The Florida Mini-Loop is replete with cozy marinas and anchorages along the way—perfect for aspiring loopers looking to hone their skills.
To head north along the Keys, you can either take the “inside” route through Florida Bay or navigate Hawk Channel on the ocean side, depending on the weather. In strong northers the “outside” (ocean side) route can be a better deal at times as it keeps you on the lee side of the islands. My preference is to be inside from Bahia Honda Key to points north to hit my favorite watering holes like the Zane Grey Lounge above World Wide Sportsman in Islamorada; the Caribbean Club, where Humphrey Bogart filmed Key Largo; and Alabama Jack’s, a dinghy ride from your anchorage in Card Sound.
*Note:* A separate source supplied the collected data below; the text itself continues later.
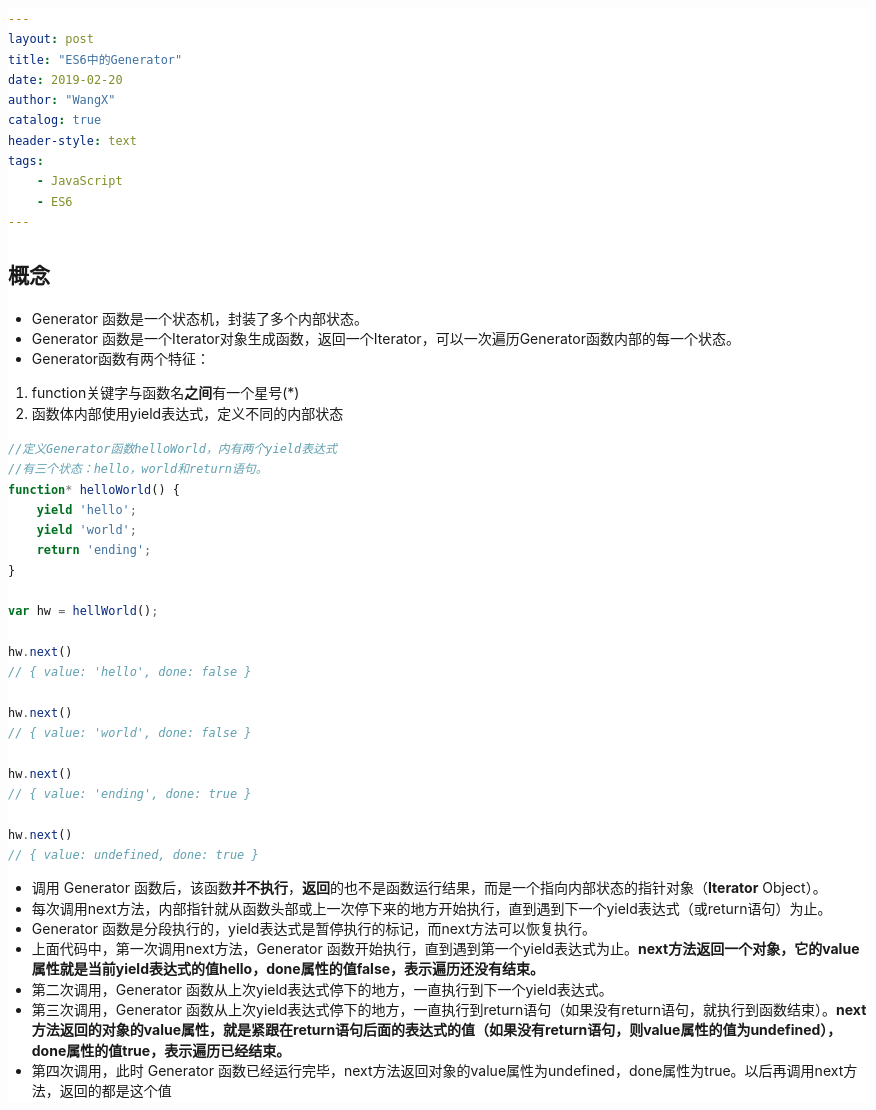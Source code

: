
 ```yaml
---
layout: post
title: "ES6中的Generator"
date: 2019-02-20
author: "WangX"
catalog: true
header-style: text
tags:
    - JavaScript
    - ES6
---
```


## 概念
* Generator 函数是一个状态机，封装了多个内部状态。
* Generator 函数是一个Iterator对象生成函数，返回一个Iterator，可以一次遍历Generator函数内部的每一个状态。
* Generator函数有两个特征：
1. function关键字与函数名**之间**有一个星号(*)
2. 函数体内部使用yield表达式，定义不同的内部状态

```javascript
//定义Generator函数helloWorld，内有两个yield表达式
//有三个状态：hello，world和return语句。
function* helloWorld() {
    yield 'hello';
    yield 'world';
    return 'ending';
}

var hw = hellWorld();

hw.next()
// { value: 'hello', done: false }

hw.next()
// { value: 'world', done: false }

hw.next()
// { value: 'ending', done: true }

hw.next()
// { value: undefined, done: true }
```
* 调用 Generator 函数后，该函数**并不执行**，**返回**的也不是函数运行结果，而是一个指向内部状态的指针对象（**Iterator** Object）。
* 每次调用next方法，内部指针就从函数头部或上一次停下来的地方开始执行，直到遇到下一个yield表达式（或return语句）为止。
* Generator 函数是分段执行的，yield表达式是暂停执行的标记，而next方法可以恢复执行。
* 上面代码中，第一次调用next方法，Generator 函数开始执行，直到遇到第一个yield表达式为止。**next方法返回一个对象，它的value属性就是当前yield表达式的值hello，done属性的值false，表示遍历还没有结束。**
* 第二次调用，Generator 函数从上次yield表达式停下的地方，一直执行到下一个yield表达式。
* 第三次调用，Generator 函数从上次yield表达式停下的地方，一直执行到return语句（如果没有return语句，就执行到函数结束）。**next方法返回的对象的value属性，就是紧跟在return语句后面的表达式的值（如果没有return语句，则value属性的值为undefined），done属性的值true，表示遍历已经结束。**
* 第四次调用，此时 Generator 函数已经运行完毕，next方法返回对象的value属性为undefined，done属性为true。以后再调用next方法，返回的都是这个值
BONUS PHOTOS | Have a closer look at the sights along the Florida Mini-Loop in the expanded gallery below:
With the skyline of Miami on the horizon, Biscayne Bay is a beautiful place to spend some time between the wilderness of Elliot Key and the beat of Coconut Grove, Calle Ocho and the Miami Waterfront. Here you’ll find more highlights of smuggling history. A dinghy trip up the Miami River takes you to where a barge loaded with 10 tons of marijuana traveled undetected in broad daylight. To top that, a Cuban gun boat with defecting navy crew—and 50-caliber machine guns mounted on deck—once parked unnoticed in the Miami River for five days. Everybody thought it was part of a movie set.
The last stretch north can be a trudge through the bigger cities (Fort Lauderdale, Boca Raton, West Palm Beach), but still interesting. Tying the knot back in Stuart completes the loop. It’s the only opportunity to be on the ICW for several hundred miles and end up where you started, never backtracking or covering the same ground twice.
Today smuggling still goes on with everything from cocaine, cigars, rum and orchids being brought in. Timeless on one hand, ever-changing on the other. Welcome to South Florida.